WORK ITEM
Return the full listing unchanged, excluding any images it contains.

DATA IN THIS EXERCISE
______
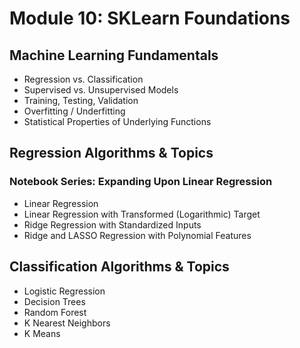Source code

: # Module 10: SKLearn Foundations

## Machine Learning Fundamentals

- Regression vs. Classification
- Supervised vs. Unsupervised Models
- Training, Testing, Validation
- Overfitting / Underfitting
- Statistical Properties of Underlying Functions

## Regression Algorithms & Topics

### Notebook Series: Expanding Upon Linear Regression
- Linear Regression
- Linear Regression with Transformed (Logarithmic) Target
- Ridge Regression with Standardized Inputs
- Ridge and LASSO Regression with Polynomial Features

## Classification Algorithms & Topics

- Logistic Regression
- Decision Trees
- Random Forest
- K Nearest Neighbors
- K Means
______
RESPONSE TO THIS TASK
Source code

: # Module 10: SKLearn Foundations

## Machine Learning Fundamentals

- Regression vs. Classification
- Supervised vs. Unsupervised Models
- Training, Testing, Validation
- Overfitting / Underfitting
- Statistical Properties of Underlying Functions

## Regression Algorithms & Topics

### Notebook Series: Expanding Upon Linear Regression
- Linear Regression
- Linear Regression with Transformed (Logarithmic) Target
- Ridge Regression with Standardized Inputs
- Ridge and LASSO Regression with Polynomial Features

## Classification Algorithms & Topics

- Logistic Regression
- Decision Trees
- Random Forest
- K Nearest Neighbors
- K Means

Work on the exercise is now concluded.